Funnily enough, the gender quota was introduced under a male police commissioner Ian Steward, but scrapped by a female one – Katarina Carroll, when she was appointed in 2019. Here’s an amusing take on all this from Spectator Australia, giving the criminals’ reaction to the shelving of the gender quotas.
Thoughts from the trenches
Finally, random thoughts/comments from a variety of people, including many dealing with these gender issues in their workplaces - mostly gathered from my YouTube channel where I posted the firefighter video:
“A couple of decades ago I was a controller in the Rural Fire Service. It was notable that two occasions I had to call ambulance to female firefighters who had either collapsed or were close to collapse. In a crew returning from a hazard reduction a lightly built young woman of about 18-22 was very faint, lost muscle tone, went deathly pale. The whole crew and truck were out of the game while the group captain responded to the ambulance. Very embarrassing for her but potentially dangerous on the fire ground with half a dozen strong fit young men withdrawn.”

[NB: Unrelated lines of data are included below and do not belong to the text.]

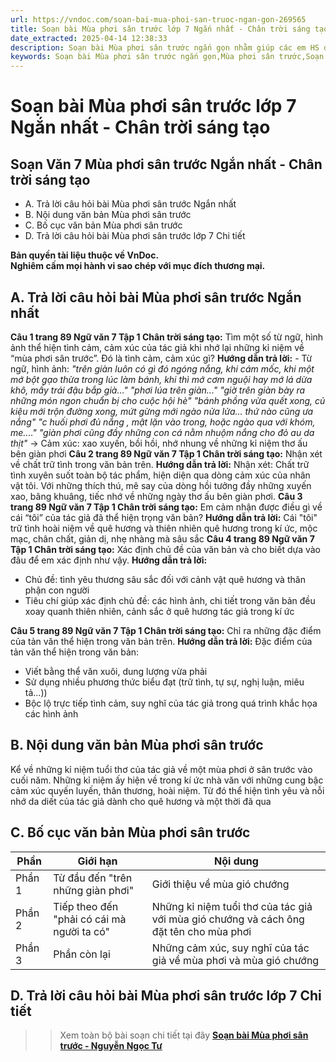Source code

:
 ```yaml
---
url: https://vndoc.com/soan-bai-mua-phoi-san-truoc-ngan-gon-269565
title: Soạn bài Mùa phơi sân trước lớp 7 Ngắn nhất - Chân trời sáng tạo - VnDoc.com
date_extracted: 2025-04-14 12:38:33
description: Soạn bài Mùa phơi sân trước ngắn gọn nhằm giúp các em HS đạt kết quả tốt trong quá trình làm bài tập và học tập môn Ngữ văn lớp 7 sách Chân trời sáng tạo.
keywords: Soạn bài Mùa phơi sân trước ngắn gọn,Mùa phơi sân trước,Soạn bài Mùa phơi sân trước,Mùa phơi sân trước Nguyễn Ngọc Tư,Soạn bài Mùa phơi sân trước trang 87,Soạn bài Mùa phơi sân trước Nguyễn Ngọc Tư,Mùa phơi sân trước trang 87,Soạn Mùa phơi sân trước,Soạn văn 7 Mùa phơi sân trước,Soạn Ngữ văn 7 Mùa phơi sân trước,Soạn bài Mùa phơi sân trước lớp 7,Soạn Mùa phơi sân trước lớp 7,Soạn văn Mùa phơi sân trước,soạn văn 7,ngữ văn 7,văn 7,soan van 7,soạn văn lớp 7,ngữ văn lớp 7,soạn ngữ văn 7
---
```


# Soạn bài Mùa phơi sân trước lớp 7 Ngắn nhất - Chân trời sáng tạo
## **Soạn Văn 7 Mùa phơi sân trước Ngắn nhất - Chân trời sáng tạo**
  * A. Trả lời câu hỏi bài Mùa phơi sân trước Ngắn nhất
  * B. Nội dung văn bản Mùa phơi sân trước
  * C. Bố cục văn bản Mùa phơi sân trước
  * D. Trả lời câu hỏi bài Mùa phơi sân trước lớp 7 Chi tiết

**Bản quyền tài liệu thuộc về VnDoc.  
Nghiêm cấm mọi hành vi sao chép với mục đích thương mại.**
## **A. Trả lời câu hỏi bài Mùa phơi sân trước Ngắn nhất**
**Câu 1 trang 89 Ngữ văn 7 Tập 1 Chân trời sáng tạo:** Tìm một số từ ngữ, hình ảnh thể hiện tình cảm, cảm xúc của tác giả khi nhớ lại những kỉ niệm về “mùa phơi sân trước”. Đó là tình cảm, cảm xúc gì?
**Hướng dẫn trả lời:**
\- Từ ngữ, hình ảnh:
_"trên giàn luôn có gì đó ngóng nắng, khi cám mốc, khi một mớ bột gạo thừa trong lúc làm bánh, khi thì mớ cơm nguội hay mớ lá dừa khô, mấy trái đậu bắp già..."_
_"phơi lúa trên giàn..."_
_"giờ trên giàn bày ra những món ngon chuẩn bị cho cuộc hội hè"_
_"bánh phồng vừa quết xong, củ kiệu mới trộn đường xong, mứt gừng mới ngào nửa lửa... thứ nào cũng ưa nắng"_
_"c_ _huối phơi đủ nắng , mật lặn vào trong, hoặc ngào qua với khóm, me...."_
_"giàn phơi cũng đầy những con cá nằm nhuộm nắng cho đỏ au da thịt"_
→ Cảm xúc: xao xuyến, bồi hồi, nhớ nhung về những kỉ niệm thơ ấu bên giàn phơi
**Câu 2 trang 89 Ngữ văn 7 Tập 1 Chân trời sáng tạo:** Nhận xét về chất trữ tình trong văn bản trên.
**Hướng dẫn trả lời:**
Nhận xét: Chất trữ tình xuyên suốt toàn bộ tác phẩm, hiện diện qua dòng cảm xúc của nhân vật tôi. Với những thích thú, mê say của dòng hồi tưởng đầy những xuyến xao, bâng khuâng, tiếc nhớ về những ngày thơ ấu bên giàn phơi.
**Câu 3 trang 89 Ngữ văn 7 Tập 1 Chân trời sáng tạo:** Em cảm nhận được điều gì về cái “tôi” của tác giả đã thể hiện trọng văn bản?
**Hướng dẫn trả lời:**
Cái "tôi" trữ tình hoài niệm về quê hương và thiên nhiên quê hương trong kí ức, mộc mạc, chân chất, giản dị, nhẹ nhàng mà sâu sắc
**Câu 4 trang 89 Ngữ văn 7 Tập 1 Chân trời sáng tạo:** Xác định chủ đề của văn bản và cho biết dựa vào đâu để em xác định như vậy.
**Hướng dẫn trả lời:**
  * Chủ đề: tình yêu thương sâu sắc đối với cảnh vật quê hương và thân phận con người
  * Tiêu chí giúp xác định chủ đề: các hình ảnh, chi tiết trong văn bản đều xoay quanh thiên nhiên, cảnh sắc ở quê hương tác giả trong kí ức

**Câu 5 trang 89 Ngữ văn 7 Tập 1 Chân trời sáng tạo:** Chỉ ra những đặc điểm của tản văn thể hiện trong văn bản trên.
**Hướng dẫn trả lời:**
Đặc điểm của tản văn thể hiện trong văn bản:
  * Viết bằng thể văn xuôi, dung lượng vừa phải
  * Sử dụng nhiều phương thức biểu đạt \(trữ tình, tự sự, nghị luận, miêu tả...\)\)
  * Bộc lộ trực tiếp tình cảm, suy nghĩ của tác giả trong quá trình khắc họa các hình ảnh

## **B. Nội dung văn bản Mùa phơi sân trước**
Kể về những kỉ niệm tuổi thơ của tác giả về một mùa phơi ở sân trước vào cuối năm. Những kỉ niệm ấy hiện về trong kí ức nhà văn với những cung bậc cảm xúc quyến luyến, thân thương, hoài niệm. Từ đó thể hiện tình yêu và nỗi nhớ da diết của tác giả dành cho quê hương và một thời đã qua
## **C. Bố cục văn bản Mùa phơi sân trước**
**Phần**| **Giới hạn**| **Nội dung**  
---|---|---  
Phần 1| Từ đầu đến "trên những giàn phơi"| Giới thiệu về mùa gió chướng  
Phần 2| Tiếp theo đến "phải có cái mà người ta có"| Những kỉ niệm tuổi thơ của tác giả với mùa gió chướng và cách ông đặt tên cho mùa phơi  
Phần 3| Phần còn lại| Những cảm xúc, suy nghĩ của tác giả về mùa phơi và mùa gió chướng  
## **D. Trả lời câu hỏi bài Mùa phơi sân trước lớp 7 Chi tiết**
>> Xem toàn bộ bài soạn chi tiết tại đây **[Soạn bài Mùa phơi sân trước - Nguyễn Ngọc Tư](<https://vndoc.com/soan-bai-mua-phoi-san-truoc-nguyen-ngoc-tu-269534>)**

“Early this year, near our local shopping centre carpark, my husband noticed two female ambulance officers obviously struggling to lift patient up into their ambulance. They were grateful when he went across the road and helped them lift the stretcher (with a strapped on fairly solid male) up and over the deep gutter and up into the ambulance. He said the two youngish women were of rather slight builds and quite obviously just did not have the combined physical strength to get the stretchered patient up into their vehicle.”
“I've been a firefighter for 23 years. In reality, half the guys on my department have a hard enough time doing the job when it comes to a serious working fire. And as you get older it gets harder to perform. In my younger years it was exciting fighting fires but the past couple I have been on were taxing on my stamina. You have to have a maniacal attitude and be in shape to be able to get the job done when the sh*t hits the fan. This ain’t no reality show or TV series.”
“Women will be killed by this change in rules, or members of the public. Will there end up being civil suits against the government for allowing people that aren’t competent to do the job? I am a woman & have worked in the fishing, plumbing, and manual labour industries and I know I am unable to do physical tasks that men can do. Does that mean because I am a woman all of us should be put at risk by attempting a task that I cannot safely do? That is a blatant OHS issue that as an employer I could be prosecuted for, but the government is allowed to breach it because it’s woke.”
“It's also about camaraderie. The other firefighters want to make sure they can trust the capabilities of the other members of their team. They're trusting those people with their lives.”
“About time! I've noticed a huge gender gap in the statistics between men and women killed on the job. More women in dangerous jobs should close that gap significantly.”
“The women won’t be in dangerous jobs- they will be in admin, communications, etc, because they will be too much of a liability to their colleagues and themselves to be actually on the front line. They will, however, get paid the same, if not more.”
That’s it, folks. I hope you enjoyed reading this lively correspondence, often from people who told me they wouldn’t dare talk publicly about these taboo topics. But nothing will change until we all have the courage to start to challenge this madness.
If you did not know these stories are real, you would think they were some kind of parody.